Vincent Ganty (1881–1957) was a political activist born in Cayenne, French Guiana.

== Life ==

He became an orphan at the age of thirteen. This forced him to leave school and to start working as a sailor. During the first forty years of his life he had a number of jobs. He served in the army in the French Foreign Legion and was sent overseas to Madagascar. He was also a fencing teacher and worked for the Douala customs, in Cameroon, of which he became a spokesperson. After some conflicts he was fired but in 1911 he was reinstated to his function.

== Cameroon ==
In 1922, Ganty moved to Cameroon where he continued to have a series of odd jobs, as a masseur, amulet seller, magician and teacher of hypno-magnetism.

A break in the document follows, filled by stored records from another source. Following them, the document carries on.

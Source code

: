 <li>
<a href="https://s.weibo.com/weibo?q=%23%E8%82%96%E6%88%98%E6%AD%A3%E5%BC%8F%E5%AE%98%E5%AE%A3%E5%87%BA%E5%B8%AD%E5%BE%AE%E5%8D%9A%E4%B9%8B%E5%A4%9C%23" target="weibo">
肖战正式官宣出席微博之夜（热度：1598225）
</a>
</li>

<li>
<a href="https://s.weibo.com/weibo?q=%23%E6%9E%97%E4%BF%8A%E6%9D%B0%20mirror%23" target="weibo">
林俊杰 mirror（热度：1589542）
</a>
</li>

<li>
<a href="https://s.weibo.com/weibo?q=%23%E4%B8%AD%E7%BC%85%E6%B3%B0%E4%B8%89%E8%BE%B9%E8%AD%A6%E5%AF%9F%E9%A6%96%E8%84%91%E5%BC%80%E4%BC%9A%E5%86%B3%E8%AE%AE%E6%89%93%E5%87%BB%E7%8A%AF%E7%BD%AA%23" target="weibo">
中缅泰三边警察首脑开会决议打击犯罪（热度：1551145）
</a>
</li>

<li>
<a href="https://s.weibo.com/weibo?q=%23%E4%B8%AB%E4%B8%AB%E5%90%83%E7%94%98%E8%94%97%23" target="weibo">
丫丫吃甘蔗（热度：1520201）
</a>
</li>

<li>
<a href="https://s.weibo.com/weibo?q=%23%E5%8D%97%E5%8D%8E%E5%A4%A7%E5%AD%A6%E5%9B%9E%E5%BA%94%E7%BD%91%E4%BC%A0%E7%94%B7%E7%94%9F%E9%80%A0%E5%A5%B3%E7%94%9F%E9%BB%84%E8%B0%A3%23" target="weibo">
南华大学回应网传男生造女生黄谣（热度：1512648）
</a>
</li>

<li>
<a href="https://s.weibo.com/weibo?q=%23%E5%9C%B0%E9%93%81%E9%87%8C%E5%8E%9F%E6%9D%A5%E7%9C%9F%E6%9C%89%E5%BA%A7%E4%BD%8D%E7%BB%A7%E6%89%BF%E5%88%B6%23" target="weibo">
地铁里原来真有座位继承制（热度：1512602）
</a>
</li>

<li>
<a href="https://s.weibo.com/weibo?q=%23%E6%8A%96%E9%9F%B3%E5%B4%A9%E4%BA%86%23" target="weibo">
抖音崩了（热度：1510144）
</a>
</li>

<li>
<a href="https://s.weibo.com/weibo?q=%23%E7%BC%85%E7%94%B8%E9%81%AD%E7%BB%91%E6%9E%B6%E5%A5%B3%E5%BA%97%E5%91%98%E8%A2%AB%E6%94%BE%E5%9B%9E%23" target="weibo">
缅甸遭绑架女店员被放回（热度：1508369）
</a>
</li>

In 1927 he set up the church La Science Chrétienne du Cameroun, associated with the Christian Science, which provided a shelter for black empowerment activities.' This resulted in the formation of a series of groups like Comité de Défense de la Race Nègre and Group Ganty de Défense des Citoyens Nègres Camerounais et Amis des Nègres. In 1930 Ganty moved to Paris and became the self-proclaimed spokesperson for the Cameroonians there. He provided in his living by selling subscriptions of the newspaper, ′Cameroon Republic′ of which he was also the editor.

== Politics ==

After World War II Front inter-coloniale, Comité philanthrope supérieur d’émancipation intégrale et d’initiative générale de la délégation en Europe des Camerounais, Comité philanthrope supérieur pour la défense du Cameroun were set up and sometimes disappeared soon after their foundation. He started sending many letters and petitions to the League of Nations, the precursor the United Nations. His correspondence, which was sometimes hard to follow, was never taken really seriously. But even if his role in independence was ambiguous, nowadays he is remembered as an important figure that paved the road to independence for Cameroon. Ganty died in 1957, three years before Cameroon became independent.